A la fin du Moyen Age, les rapports sociaux en Occident se tendent. C’est l’époque de la Sainte Inquisition et des autodafés, des bûchers et de la Saint-Barthélemy. C’est aussi sous l’Ancien Régime que se multiplient les galères du roi et qu’on se met à enfermer les pauvres.
Il n’est pas étonnant dans ces conditions que d’aucuns se plaisent à imaginer d’autres mondes, une utopie pour reprendre le titre de l’ouvrage de Thomas More publié en 1516. Le bon sauvage apparaît dans ce contexte. Il n’est pas pure affabulation : nombre de peuplades amérindiennes découvertes par les Européens ne connaissent pas l’argent ou la règle de la propriété privée et les inégalités sociales paraissent inexistantes à côté de celles qui existent en Europe. Un certain nombre d’œuvres de cette époque qui évoquent le Monomotapa traduisent ce goût ou cette fascination pour un mode de vie «naturel».
En 1572, la même année où paraît La Franciade de Ronsard, Camões publie Os Lusiadas, véritable ode au roi D. Sebastião (1568-1578). Cette œuvre connaît un très grand succès, notamment sous le régime de Salazar qui fait de Camões le chantre du nationalisme portugais. Camões héroïse les navigateurs européens, notamment Vasco de Gama, qui, tel un dieu, combat les géants. Le Portugal, à l’avant-garde de la civilisation, découvre l’Afrique et ses richesses, en particulier l’or du Monomotapa, « vaste empire » d’autant plus mythique qu’il est proche des légendaires sources du Nil : Vois le vaste empire du Bénomotapa, aux peuplades sauvages noires et nues ; là-bas, Gonçalo [da Silveira] endurera l’opprobre et la mort pour sa sainte Croyance. Dans cet hémisphère inconnu, naît le métal qui fait répandre à l’homme le plus de sueur. Vois que, du lac d’où s’épanche le Nil, provient aussi le Cuama [Zambèze].
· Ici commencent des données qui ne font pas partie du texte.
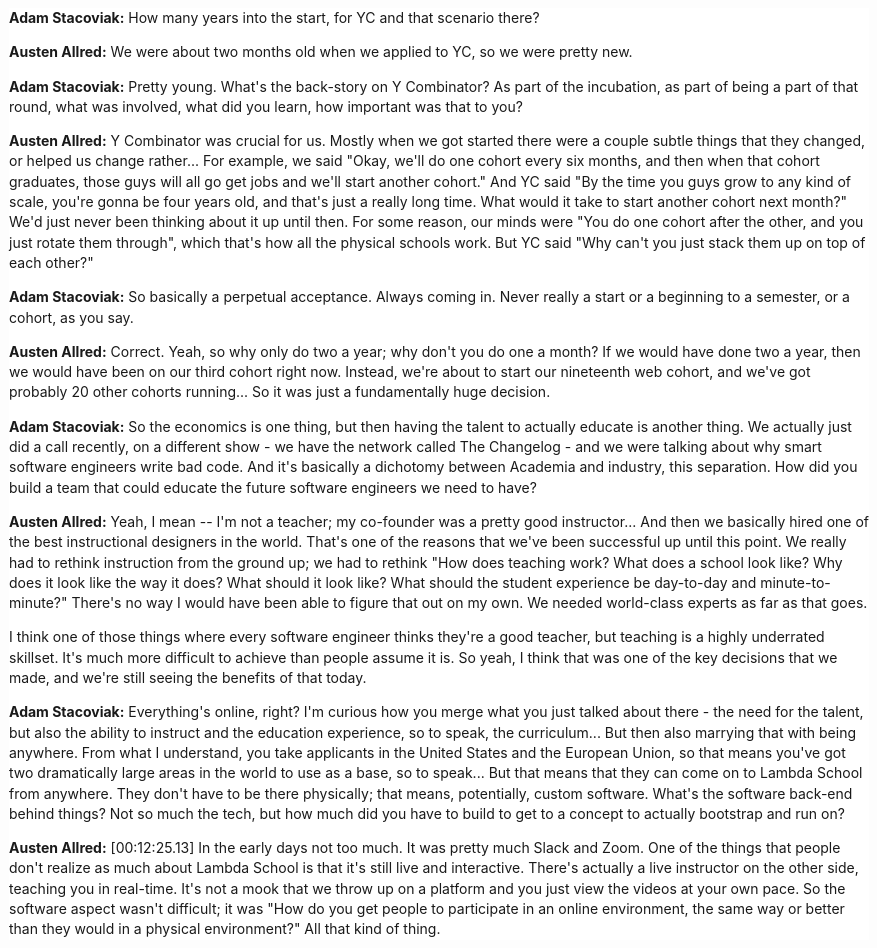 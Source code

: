 **Adam Stacoviak:** How many years into the start, for YC and that scenario there?

**Austen Allred:** We were about two months old when we applied to YC, so we were pretty new.

**Adam Stacoviak:** Pretty young. What's the back-story on Y Combinator? As part of the incubation, as part of being a part of that round, what was involved, what did you learn, how important was that to you?

**Austen Allred:** Y Combinator was crucial for us. Mostly when we got started there were a couple subtle things that they changed, or helped us change rather... For example, we said "Okay, we'll do one cohort every six months, and then when that cohort graduates, those guys will all go get jobs and we'll start another cohort." And YC said "By the time you guys grow to any kind of scale, you're gonna be four years old, and that's just a really long time. What would it take to start another cohort next month?" We'd just never been thinking about it up until then. For some reason, our minds were "You do one cohort after the other, and you just rotate them through", which that's how all the physical schools work. But YC said "Why can't you just stack them up on top of each other?"

**Adam Stacoviak:** So basically a perpetual acceptance. Always coming in. Never really a start or a beginning to a semester, or a cohort, as you say.

**Austen Allred:** Correct. Yeah, so why only do two a year; why don't you do one a month? If we would have done two a year, then we would have been on our third cohort right now. Instead, we're about to start our nineteenth web cohort, and we've got probably 20 other cohorts running... So it was just a fundamentally huge decision.

**Adam Stacoviak:** So the economics is one thing, but then having the talent to actually educate is another thing. We actually just did a call recently, on a different show - we have the network called The Changelog - and we were talking about why smart software engineers write bad code. And it's basically a dichotomy between Academia and industry, this separation. How did you build a team that could educate the future software engineers we need to have?

**Austen Allred:** Yeah, I mean -- I'm not a teacher; my co-founder was a pretty good instructor... And then we basically hired one of the best instructional designers in the world. That's one of the reasons that we've been successful up until this point. We really had to rethink instruction from the ground up; we had to rethink "How does teaching work? What does a school look like? Why does it look like the way it does? What should it look like? What should the student experience be day-to-day and minute-to-minute?" There's no way I would have been able to figure that out on my own. We needed world-class experts as far as that goes.

I think one of those things where every software engineer thinks they're a good teacher, but teaching is a highly underrated skillset. It's much more difficult to achieve than people assume it is. So yeah, I think that was one of the key decisions that we made, and we're still seeing the benefits of that today.

**Adam Stacoviak:** Everything's online, right? I'm curious how you merge what you just talked about there - the need for the talent, but also the ability to instruct and the education experience, so to speak, the curriculum... But then also marrying that with being anywhere. From what I understand, you take applicants in the United States and the European Union, so that means you've got two dramatically large areas in the world to use as a base, so to speak... But that means that they can come on to Lambda School from anywhere. They don't have to be there physically; that means, potentially, custom software. What's the software back-end behind things? Not so much the tech, but how much did you have to build to get to a concept to actually bootstrap and run on?

**Austen Allred:** \[00:12:25.13\] In the early days not too much. It was pretty much Slack and Zoom. One of the things that people don't realize as much about Lambda School is that it's still live and interactive. There's actually a live instructor on the other side, teaching you in real-time. It's not a mook that we throw up on a platform and you just view the videos at your own pace. So the software aspect wasn't difficult; it was "How do you get people to participate in an online environment, the same way or better than they would in a physical environment?" All that kind of thing.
Fin XVIe-XVIIIe siècle, de la fascination à la critique du despotisme

A la fin du XVIe siècle apparaît un nouveau genre littéraire : la cosmographie. Le texte suit les côtes d’ouest en est comme dans les routiers des marins tout en insérant des descriptions des pays de l’intérieur comme dans les récits de voyage. Une des toutes premières cosmographies publiées est celle d’André Thevet en 1575. Le cosmographe du roi a souvent été raillé pour sa fervente imagination et son absence d’esprit critique.
W. G. L. Randles dit même de lui qu’il s’agit d’un «esprit du Moyen Age vivant à l’époque de la Renaissance». Il s’inspire du chapitre de Barros sur le Monomotapa tout en ajoutant, vraisemblablement de sa propre fantaisie, que le souverain est monté sur un éléphant paré de clochettes d’or. Il insiste surtout sur le caractère despotique du roi : Personne ne demeure debout quand le roi mange, ainsi tous sont assis à terre, sans tapis ou autre chose : car tel honneur est pour lui seul, ou bien pour les étrangers qu’il veut caresser et honorer.
Et il ajoute : Je puis dire que la terre ne porte prince plus craint et obéit que celuy la [le Mwene Mutapa] […].
Mais ce caractère très autoritaire que A. Thevet prête au chef du Monomotapa ne semble pas particulièrement critiqué par le cosmographe du roi. Au contraire, cela semble même être une qualité pour lui, à une époque où une partie des monarchies européennes, dont la couronne de France, commencent à se centraliser et à devenir des monarchies absolues.
Thevet reprend de Barros l’idée que le Monomotapa serait une sorte d’île entourée à l’ouest par l’océan Indien, au nord par le Zambèze et au sud par un fleuve qui est peut-être le Limpopo. Cette espace ainsi découpé du reste du monde contiendrait la «mine d’or, la plus riche du monde». Sans doute cette idée qu’un roi puissant et dont le territoire recèle le minerai le plus précieux résiderait en Afrique n’aurait pu germer dans la tête d’un Européen si les intellectuels d’Occident n’avaient relayé pendant des siècles le mythe du riche et puissant prêtre Jean. C’est l’idée qu’exprime W. G. L. Randles : Avec Thevet, nous voyons poindre la tendance à parer le Monomotapa de toute la pompe exotique et fabuleuse que l’on avait jusqu’alors attribuée au Prêtre Jean. C’est à cette époque, nous l’avons vu, que le mythe du Prêtre Jean fut, dans une certaine mesure, détrôné, mais le besoin d’un tel mythe subsistait. L’Empire du Monomotapa représente pour le XVIe siècle et le XVIIe siècle, ce qu’avait été l’Empire du Prêtre Jean pour l’Europe du XVe siècle.
On trouve un récit imaginaire du Monomotapa en bonne partie inspiré par Barros et Pigafetta dans Voyages fameux de Vincent Le blanc, écrit en 1648 par Pierre Bergeron, qui fut tour à tour avocat au Parlement de Paris, conseiller du roi et poète mondain. Ce récit rencontre un certain succès, puisqu’il est plusieurs fois réédité puis traduit en anglais et en néerlandais. Même s’il s’apparente plus au roman qu’au récit, cet ouvrage est pris au sérieux à l’époque et l’on considérait même que Vincent Le Blanc avait réellement visité le Monomotapa.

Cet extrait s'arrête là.